The Liberian agriculture sector is desperately in need of radical and progressive revitalization after years of neglect due to the long and brutal UNCIVIL war. In each of Liberia’s 15 counties, an average of 80 to 90 percent of the population is engaged in farming related activities. Subsistence farming is not only the main source of income for farmers, it is also the main source of income for the majority of Liberians, as an estimated 75% of Liberians are engaged in farming related activities. Increasing farmers’ income and purchasing power, and bringing them out of subsistence farming would enable the country and the people to prosper, while at the time increasing the country’s ability to earn and conserve foreign exchange.

According to the county development agenda, “…NGOs have increased their efforts to supply basic inputs to farmers to jump-start the agricultural economy, but these efforts have not reached all areas of the Counties. Poor road conditions have not been supportive to the restoration of production capacities as rural areas remain unreachable, particularly during the rainy season”. The jingles are great, and the fanfare to increase awareness and awaken our consciousness to the significance of this issue is even better, but I am still not confident that the underlying issues as to why the agriculture sector is producing so little, is being adequately addressed by the newly launched “back to the soil movement”.

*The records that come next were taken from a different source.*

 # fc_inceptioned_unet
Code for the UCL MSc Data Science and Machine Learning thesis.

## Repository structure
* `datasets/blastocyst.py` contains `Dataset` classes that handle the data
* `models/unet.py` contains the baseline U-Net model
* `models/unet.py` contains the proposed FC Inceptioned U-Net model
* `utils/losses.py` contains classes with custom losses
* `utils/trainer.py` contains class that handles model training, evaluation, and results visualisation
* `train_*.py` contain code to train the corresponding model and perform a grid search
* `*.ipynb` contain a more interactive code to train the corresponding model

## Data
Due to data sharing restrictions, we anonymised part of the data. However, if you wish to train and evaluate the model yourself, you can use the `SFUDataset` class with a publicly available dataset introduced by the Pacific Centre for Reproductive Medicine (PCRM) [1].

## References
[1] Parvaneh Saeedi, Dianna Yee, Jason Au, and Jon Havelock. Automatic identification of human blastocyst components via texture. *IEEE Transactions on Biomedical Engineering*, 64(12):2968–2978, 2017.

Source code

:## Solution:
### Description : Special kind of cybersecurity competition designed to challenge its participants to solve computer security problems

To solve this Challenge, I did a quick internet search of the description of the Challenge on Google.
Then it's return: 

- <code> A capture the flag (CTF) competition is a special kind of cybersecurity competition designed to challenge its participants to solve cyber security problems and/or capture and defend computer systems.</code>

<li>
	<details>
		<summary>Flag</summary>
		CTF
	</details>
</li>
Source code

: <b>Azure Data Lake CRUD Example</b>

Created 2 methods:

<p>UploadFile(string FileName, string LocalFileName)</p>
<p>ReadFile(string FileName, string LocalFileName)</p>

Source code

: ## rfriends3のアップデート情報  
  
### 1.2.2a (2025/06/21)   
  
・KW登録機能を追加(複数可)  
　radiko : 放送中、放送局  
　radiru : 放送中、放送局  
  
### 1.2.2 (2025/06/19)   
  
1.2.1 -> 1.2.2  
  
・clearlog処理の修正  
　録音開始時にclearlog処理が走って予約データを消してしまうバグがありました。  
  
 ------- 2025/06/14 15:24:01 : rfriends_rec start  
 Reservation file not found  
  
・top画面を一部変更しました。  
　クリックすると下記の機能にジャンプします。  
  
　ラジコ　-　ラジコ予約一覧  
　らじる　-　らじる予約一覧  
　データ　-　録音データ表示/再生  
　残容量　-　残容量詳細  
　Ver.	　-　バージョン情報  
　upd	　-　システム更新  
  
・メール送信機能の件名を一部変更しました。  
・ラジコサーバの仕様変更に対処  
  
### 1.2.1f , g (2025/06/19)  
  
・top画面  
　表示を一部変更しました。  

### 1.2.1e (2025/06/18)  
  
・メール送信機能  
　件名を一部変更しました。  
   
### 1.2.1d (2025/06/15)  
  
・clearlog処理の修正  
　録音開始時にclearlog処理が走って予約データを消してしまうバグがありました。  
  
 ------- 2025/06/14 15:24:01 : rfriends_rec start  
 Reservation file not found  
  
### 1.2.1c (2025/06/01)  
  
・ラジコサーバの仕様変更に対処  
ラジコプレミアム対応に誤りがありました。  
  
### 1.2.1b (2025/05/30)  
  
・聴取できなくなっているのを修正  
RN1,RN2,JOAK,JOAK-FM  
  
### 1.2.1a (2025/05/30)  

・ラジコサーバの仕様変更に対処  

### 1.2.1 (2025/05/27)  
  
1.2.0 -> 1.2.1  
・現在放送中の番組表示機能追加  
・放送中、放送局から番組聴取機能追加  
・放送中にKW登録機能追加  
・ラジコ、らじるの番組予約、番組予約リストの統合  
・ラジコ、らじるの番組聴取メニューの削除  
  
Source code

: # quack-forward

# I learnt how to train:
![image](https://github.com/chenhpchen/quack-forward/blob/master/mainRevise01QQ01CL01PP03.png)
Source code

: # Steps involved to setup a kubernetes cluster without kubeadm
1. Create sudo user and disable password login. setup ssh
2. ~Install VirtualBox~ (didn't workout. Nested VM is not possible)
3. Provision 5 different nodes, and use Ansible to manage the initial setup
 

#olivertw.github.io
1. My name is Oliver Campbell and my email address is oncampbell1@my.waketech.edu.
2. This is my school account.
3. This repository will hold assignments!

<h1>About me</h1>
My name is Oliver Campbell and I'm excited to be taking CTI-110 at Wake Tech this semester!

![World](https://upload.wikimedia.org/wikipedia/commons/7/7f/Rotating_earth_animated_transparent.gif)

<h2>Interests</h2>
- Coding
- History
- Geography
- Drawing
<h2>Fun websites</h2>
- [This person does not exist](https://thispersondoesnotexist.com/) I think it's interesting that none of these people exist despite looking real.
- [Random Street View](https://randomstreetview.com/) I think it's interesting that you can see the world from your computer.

A few years back a well planned and extensive county-wide consultation exercise was undertaken by Madam/President Johnson sirleaf’s administration in all fifteen counties between September and December 2007. Citizens representing the various clans, towns, districts and county government, along with Liberia’s development partners identified the pressing needs and priority action areas to achieve sustained development in these counties. Within the agriculture sector, farmers in the counties reported in large percentages that the major constraints for them are the lack seeds to plant; the lack of tools to plant the seeds; and lack of cash. The below evidence clearly shows that the lack of seeds and tools are directly correlated to limited to or no access to cash to farmers or those involved in farming related activities. If a farmer does not have cash, the farmer is unable to purchase seeds or tools; and if a farmer does not have seeds and tools, he/she is unable to be productive.

Counties - Lack of seeds - Lack of tools - Lack of cash

BOMI 63% 45% 21%

RIVERGEE 47% 55% 21%

RIVERCESS 45% 60% 47%


MONTSERRADO 53% 59% 25%

MARYLAND 21% 39% 39%

MARGIBI 61% 50% 17%

LOFA 55% 59% 47%

GRAND KRU 64% 56% 2%

GRAND GEDEH 46% 42% 35%


GRAND BASSA 21% 39% 38%


BONG 46% 40% 30%


*The percentages were pulled from the County Development Agendas*

The gap between what is needed and what is provided to farmers is still alarmingly disproportionate, as a result many of our farmers are unable to farm or even provide for themselves in other sectors. We should all, as Liberians be ashamed to utter out loud that are farmers are relying on handouts from NGOs for their survival. In addition to a lack of financial and physical resources, non existent infrastructure continues to be a major challenge to reviving the agriculture sector, but for now the focus must be on getting farmers the necessary resources to go back to the soil, so that they are at least able to feed themselves before feeding the rest of us.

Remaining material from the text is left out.